Instructions to follow: Repeat exactly, and only, the lines of the entries below from the one with "얼마전 글에 썼습니다만, 요즘엔" through the one with "잘 남기도록 하겠습니다.", both ends included.
(Source material begins)
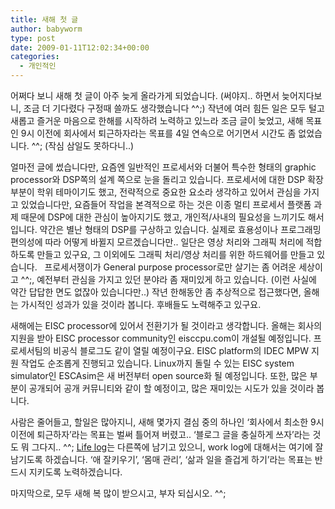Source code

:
 ```yaml
---
title: 새해 첫 글
author: babyworm
type: post
date: 2009-01-11T12:02:34+00:00
categories:
  - 개인적인
---
```

어쩌다 보니 새해 첫 글이 아주 늦게 올라가게 되었습니다. (써야지.. 하면서 늦어지다보니, 조금 더 기다렸다 구정때 쓸까도 생각했습니다 ^^;)
작년에 여러 힘든 일은 모두 털고 새롭고 즐거운 마음으로 한해를 시작하려 노력하고 있느라 조금 글이 늦었고, 새해 목표인 9시 이전에 회사에서 퇴근하자라는 목표를 4일 연속으로 어기면서 시간도 좀 없었습니다. ^^; (작심 삼일도 못하다니..)

얼마전 글에 썼습니다만, 요즘엔 일반적인 프로세서와 더불어 특수한 형태의 graphic processor와 DSP쪽의 설계 쪽으로 눈을 돌리고 있습니다.
프로세서에 대한 DSP 확장 부분이 학위 테마이기도 했고, 전략적으로 중요한 요소라 생각하고 있어서 관심을 가지고 있었습니다만, 요즘들어 작업을 본격적으로 하는 것은 이종 멀티 프로세서 플랫폼 과제 때문에 DSP에 대한 관심이 높아지기도 했고, 개인적/사내의 필요성을 느끼기도 해서 입니다. 약간은 별난 형태의 DSP를 구상하고 있습니다. 실제로 효용성이나 프로그래밍 편의성에 따라 어떻게 바뀔지 모르겠습니다만..
일단은 영상 처리와 그래픽 처리에 적합하도록 만들고 있구요, 그 이외에도 그래픽 처리/영상 처리를 위한 하드웨어를 만들고 있습니다.
 
프로세서쟁이가 General purpose processor로만 살기는 좀 어려운 세상이고 ^^;, 예전부터 관심을 가지고 있던 분야라 좀 재미있게 하고 있습니다. (이런 사실에 약간 답답한 면도 없잖아 있습니다만..)
작년 한해동안 좀 추상적으로 접근했다면, 올해는 가시적인 성과가 있을 것이라 봅니다. 후배들도 노력해주고 있구요.

새해에는 EISC processor에 있어서 전환기가 될 것이라고 생각합니다.
올해는 회사의 지원을 받아 EISC processor community인 eisccpu.com이 개설될 예정입니다. 프로세서팀의 비공식 블로그도 같이 열릴 예정이구요. EISC platform의 IDEC MPW 지원 작업도 순조롭게 진행되고 있습니다.
Linux까지 돌릴 수 있는 EISC system simulator인 ESCAsim은 새 버전부터 open source화 될 예정입니다.
또한, 많은 부분이 공개되어 공개 커뮤니티와 같이 할 예정이고, 많은 재미있는 시도가 있을 것이라 봅니다.

사람은 줄어들고, 할일은 많아지니, 새해 몇가지 결심 중의 하나인 ‘회사에서 최소한 9시 이전에 퇴근하자’라는 목표는 벌써 틀어져 버렸고..
‘블로그 글을 충실하게 쓰자’라는 것도 뭐 그다지.. ^^; <A href="http://babyworm.tistory.com" target=_blank>Life log</A>는 다른쪽에 남기고 있으니, work log에 대해서는 여기에 잘 남기도록 하겠습니다.
‘애 잘키우기’, ‘몸매 관리’, ‘삶과 일을 즐겁게 하기’라는 목표는 반드시 지키도록 노력하겠습니다.

마지막으로, 모두 새해 복 많이 받으시고, 부자 되십시오. ^^;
(Source material ends)
Task answer:
얼마전 글에 썼습니다만, 요즘엔 일반적인 프로세서와 더불어 특수한 형태의 graphic processor와 DSP쪽의 설계 쪽으로 눈을 돌리고 있습니다.
프로세서에 대한 DSP 확장 부분이 학위 테마이기도 했고, 전략적으로 중요한 요소라 생각하고 있어서 관심을 가지고 있었습니다만, 요즘들어 작업을 본격적으로 하는 것은 이종 멀티 프로세서 플랫폼 과제 때문에 DSP에 대한 관심이 높아지기도 했고, 개인적/사내의 필요성을 느끼기도 해서 입니다. 약간은 별난 형태의 DSP를 구상하고 있습니다. 실제로 효용성이나 프로그래밍 편의성에 따라 어떻게 바뀔지 모르겠습니다만..
일단은 영상 처리와 그래픽 처리에 적합하도록 만들고 있구요, 그 이외에도 그래픽 처리/영상 처리를 위한 하드웨어를 만들고 있습니다.
 
프로세서쟁이가 General purpose processor로만 살기는 좀 어려운 세상이고 ^^;, 예전부터 관심을 가지고 있던 분야라 좀 재미있게 하고 있습니다. (이런 사실에 약간 답답한 면도 없잖아 있습니다만..)
작년 한해동안 좀 추상적으로 접근했다면, 올해는 가시적인 성과가 있을 것이라 봅니다. 후배들도 노력해주고 있구요.

새해에는 EISC processor에 있어서 전환기가 될 것이라고 생각합니다.
올해는 회사의 지원을 받아 EISC processor community인 eisccpu.com이 개설될 예정입니다. 프로세서팀의 비공식 블로그도 같이 열릴 예정이구요. EISC platform의 IDEC MPW 지원 작업도 순조롭게 진행되고 있습니다.
Linux까지 돌릴 수 있는 EISC system simulator인 ESCAsim은 새 버전부터 open source화 될 예정입니다.
또한, 많은 부분이 공개되어 공개 커뮤니티와 같이 할 예정이고, 많은 재미있는 시도가 있을 것이라 봅니다.

사람은 줄어들고, 할일은 많아지니, 새해 몇가지 결심 중의 하나인 ‘회사에서 최소한 9시 이전에 퇴근하자’라는 목표는 벌써 틀어져 버렸고..
‘블로그 글을 충실하게 쓰자’라는 것도 뭐 그다지.. ^^; <A href="http://babyworm.tistory.com" target=_blank>Life log</A>는 다른쪽에 남기고 있으니, work log에 대해서는 여기에 잘 남기도록 하겠습니다.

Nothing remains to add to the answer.